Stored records
━━━━━━━━━━

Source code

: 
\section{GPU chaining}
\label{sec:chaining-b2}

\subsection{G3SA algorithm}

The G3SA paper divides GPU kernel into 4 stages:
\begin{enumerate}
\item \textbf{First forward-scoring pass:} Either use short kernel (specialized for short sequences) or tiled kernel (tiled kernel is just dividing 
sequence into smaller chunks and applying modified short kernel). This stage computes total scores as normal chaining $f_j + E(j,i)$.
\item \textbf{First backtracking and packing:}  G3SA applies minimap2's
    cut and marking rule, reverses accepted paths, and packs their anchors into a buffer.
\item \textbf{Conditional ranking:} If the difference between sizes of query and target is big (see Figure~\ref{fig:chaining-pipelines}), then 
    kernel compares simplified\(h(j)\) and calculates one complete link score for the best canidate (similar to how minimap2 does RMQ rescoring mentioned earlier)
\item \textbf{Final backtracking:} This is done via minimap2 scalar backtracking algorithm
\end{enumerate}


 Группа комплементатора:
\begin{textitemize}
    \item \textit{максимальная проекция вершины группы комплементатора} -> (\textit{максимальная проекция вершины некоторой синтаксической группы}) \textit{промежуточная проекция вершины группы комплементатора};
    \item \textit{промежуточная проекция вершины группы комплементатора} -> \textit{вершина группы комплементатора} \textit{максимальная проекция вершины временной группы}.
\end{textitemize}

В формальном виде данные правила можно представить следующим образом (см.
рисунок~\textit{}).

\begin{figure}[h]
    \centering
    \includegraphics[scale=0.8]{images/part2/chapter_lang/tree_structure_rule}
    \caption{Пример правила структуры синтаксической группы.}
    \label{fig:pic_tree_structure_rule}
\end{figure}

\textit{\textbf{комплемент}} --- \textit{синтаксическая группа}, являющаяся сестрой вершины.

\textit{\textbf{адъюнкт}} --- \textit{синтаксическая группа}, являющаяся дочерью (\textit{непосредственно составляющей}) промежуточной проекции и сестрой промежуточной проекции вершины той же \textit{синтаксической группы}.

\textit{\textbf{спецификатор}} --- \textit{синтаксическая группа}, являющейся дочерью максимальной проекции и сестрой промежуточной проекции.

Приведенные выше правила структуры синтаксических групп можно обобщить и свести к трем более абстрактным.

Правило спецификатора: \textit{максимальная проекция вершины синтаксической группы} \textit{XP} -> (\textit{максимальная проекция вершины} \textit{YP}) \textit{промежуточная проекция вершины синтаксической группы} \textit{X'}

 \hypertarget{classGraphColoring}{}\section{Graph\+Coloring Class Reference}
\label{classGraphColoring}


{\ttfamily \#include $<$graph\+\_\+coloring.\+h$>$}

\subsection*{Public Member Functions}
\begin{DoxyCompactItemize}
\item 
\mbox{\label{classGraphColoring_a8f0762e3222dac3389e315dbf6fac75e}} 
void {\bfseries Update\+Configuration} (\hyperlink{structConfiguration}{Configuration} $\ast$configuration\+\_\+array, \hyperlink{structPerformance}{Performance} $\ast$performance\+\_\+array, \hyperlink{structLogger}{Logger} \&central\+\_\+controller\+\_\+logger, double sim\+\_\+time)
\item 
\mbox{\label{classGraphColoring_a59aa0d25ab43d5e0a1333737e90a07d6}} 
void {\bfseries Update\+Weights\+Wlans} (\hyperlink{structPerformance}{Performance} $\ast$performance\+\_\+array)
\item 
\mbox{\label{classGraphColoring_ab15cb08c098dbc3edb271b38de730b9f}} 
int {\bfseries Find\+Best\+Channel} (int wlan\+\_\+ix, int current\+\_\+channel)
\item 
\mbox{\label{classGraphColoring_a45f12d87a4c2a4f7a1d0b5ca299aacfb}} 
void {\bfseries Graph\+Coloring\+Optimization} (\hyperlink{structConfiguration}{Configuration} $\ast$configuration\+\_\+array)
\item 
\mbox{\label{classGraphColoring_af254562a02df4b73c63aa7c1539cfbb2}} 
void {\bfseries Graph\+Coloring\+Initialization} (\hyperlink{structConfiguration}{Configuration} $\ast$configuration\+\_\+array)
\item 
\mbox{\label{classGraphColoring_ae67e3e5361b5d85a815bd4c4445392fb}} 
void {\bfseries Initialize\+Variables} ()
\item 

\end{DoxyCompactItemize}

━━━━━━━━━━

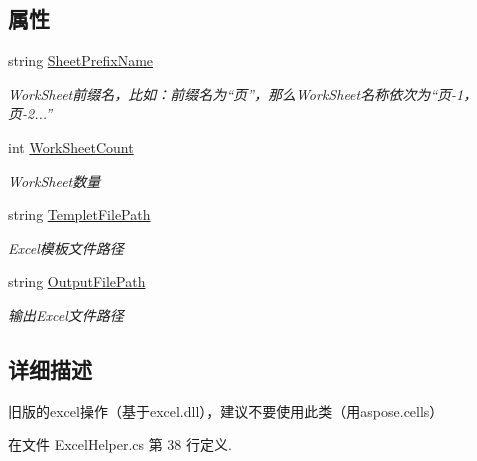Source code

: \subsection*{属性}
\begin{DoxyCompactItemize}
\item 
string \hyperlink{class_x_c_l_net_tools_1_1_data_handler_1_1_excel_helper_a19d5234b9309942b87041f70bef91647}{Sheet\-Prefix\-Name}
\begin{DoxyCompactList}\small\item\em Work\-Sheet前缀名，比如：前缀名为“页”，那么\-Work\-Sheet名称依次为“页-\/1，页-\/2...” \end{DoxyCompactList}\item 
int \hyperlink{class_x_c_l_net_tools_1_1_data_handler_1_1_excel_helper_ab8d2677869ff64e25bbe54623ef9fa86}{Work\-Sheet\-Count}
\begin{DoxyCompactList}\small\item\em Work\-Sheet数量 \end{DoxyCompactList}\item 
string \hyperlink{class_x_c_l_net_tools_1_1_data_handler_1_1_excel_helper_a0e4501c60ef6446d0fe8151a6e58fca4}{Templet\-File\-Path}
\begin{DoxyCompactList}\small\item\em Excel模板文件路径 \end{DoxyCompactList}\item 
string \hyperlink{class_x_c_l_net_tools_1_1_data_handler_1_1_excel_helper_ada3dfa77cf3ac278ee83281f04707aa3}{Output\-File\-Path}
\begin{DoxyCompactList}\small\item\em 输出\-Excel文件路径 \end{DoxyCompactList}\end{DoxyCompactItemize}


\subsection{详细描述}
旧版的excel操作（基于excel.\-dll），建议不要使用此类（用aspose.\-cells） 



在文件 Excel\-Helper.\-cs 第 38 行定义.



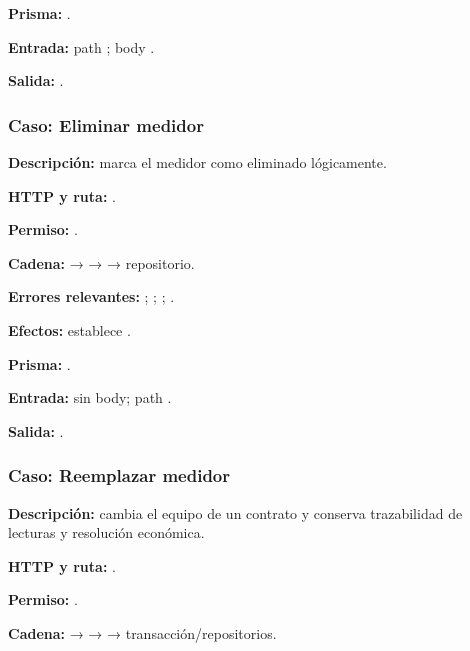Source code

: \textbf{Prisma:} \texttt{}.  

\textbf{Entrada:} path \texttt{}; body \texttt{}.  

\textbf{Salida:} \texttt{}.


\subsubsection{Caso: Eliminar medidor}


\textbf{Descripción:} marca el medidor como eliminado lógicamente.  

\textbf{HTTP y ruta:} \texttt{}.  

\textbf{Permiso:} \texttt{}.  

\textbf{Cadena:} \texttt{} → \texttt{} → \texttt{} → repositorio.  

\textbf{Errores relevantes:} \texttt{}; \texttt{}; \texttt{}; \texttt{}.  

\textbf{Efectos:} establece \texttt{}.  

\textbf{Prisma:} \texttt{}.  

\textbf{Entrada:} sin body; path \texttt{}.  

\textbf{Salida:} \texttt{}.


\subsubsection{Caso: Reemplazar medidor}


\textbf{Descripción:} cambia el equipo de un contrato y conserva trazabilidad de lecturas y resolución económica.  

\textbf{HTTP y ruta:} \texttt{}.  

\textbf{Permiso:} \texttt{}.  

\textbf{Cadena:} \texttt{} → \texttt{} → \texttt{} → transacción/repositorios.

━━━━━━━━━━

### What to produce
Whenever the string "синтаксической" turns up in a line above, copy that line out.

### Your response
    \item \textit{максимальная проекция вершины группы комплементатора} -> (\textit{максимальная проекция вершины некоторой синтаксической группы}) \textit{промежуточная проекция вершины группы комплементатора};
    \caption{Пример правила структуры синтаксической группы.}
\textit{\textbf{адъюнкт}} --- \textit{синтаксическая группа}, являющаяся дочерью (\textit{непосредственно составляющей}) промежуточной проекции и сестрой промежуточной проекции вершины той же \textit{синтаксической группы}.
Правило спецификатора: \textit{максимальная проекция вершины синтаксической группы} \textit{XP} -> (\textit{максимальная проекция вершины} \textit{YP}) \textit{промежуточная проекция вершины синтаксической группы} \textit{X'}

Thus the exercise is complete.